According to the latest research by Moneyfacts.co.uk, savers withdrawing their cash from pensions may well be a contributor to the rise in deposits in accounts that are accessible without penalties, with Moneyfacts suggesting consumers may be opting for a standard savings account due to market volatility.
Between January and March this year, 348,000 individuals made a withdrawal from their pensions.
This is a 23 percent increase from 284,000 in the same quarter of the previous year.
At the same time, the value of flexible payments from pensions is the highest recorded for Q1 of any year since pension freedoms began.
Indeed, £2.46 billion was withdrawn from pensions flexibly, a 19 percent rise from Q1 2019.
And, over the same quarter, statistics from the Bank of England highlighted £7.8 billion was deposited into accounts that are accessible without penalty, which includes easy access accounts.
Moneyfacts.co.uk has warned savers preparing to apply for an easy access account that “speed is of the essence”.

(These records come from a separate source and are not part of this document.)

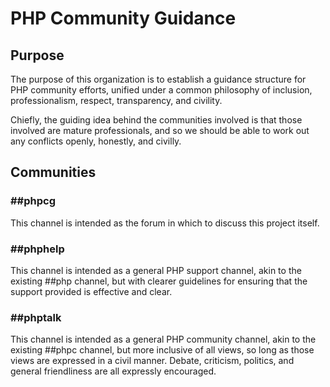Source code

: # PHP Community Guidance

## Purpose

The purpose of this organization is to establish a guidance structure for
PHP community efforts, unified under a common philosophy of inclusion,
professionalism, respect, transparency, and civility.

Chiefly, the guiding idea behind the communities involved is that those
involved are mature professionals, and so we should be able to work out any
conflicts openly, honestly, and civilly.

## Communities

### \#\#phpcg

This channel is intended as the forum in which to discuss this project itself.

### \#\#phphelp

This channel is intended as a general PHP support channel, akin to the existing
\#\#php channel, but with clearer guidelines for ensuring that the support
provided is effective and clear.

### \#\#phptalk

This channel is intended as a general PHP community channel, akin to the
existing \#\#phpc channel, but more inclusive of all views, so long as those
views are expressed in a civil manner. Debate, criticism, politics, and general
friendliness are all expressly encouraged.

This is because deals are being withdrawn, and rates are currently on the decline.
Savings market analysis by Moneyfacts.co.uk shows that the average easy access rate in May 2019 stood at 0.62 percent (on top deals at £10,000 gross), with this dropping to 0.59 percent in January 2020.
Today, these rates average at 0.32 percent.
Rachel Springall, Finance Expert at Moneyfacts.co.uk, said: “The rise in the number of individuals choosing to withdraw their pension cash hitting a new high is slightly concerning, especially as the value of withdrawals was the highest recorded for Q1 in any year since pension freedoms began.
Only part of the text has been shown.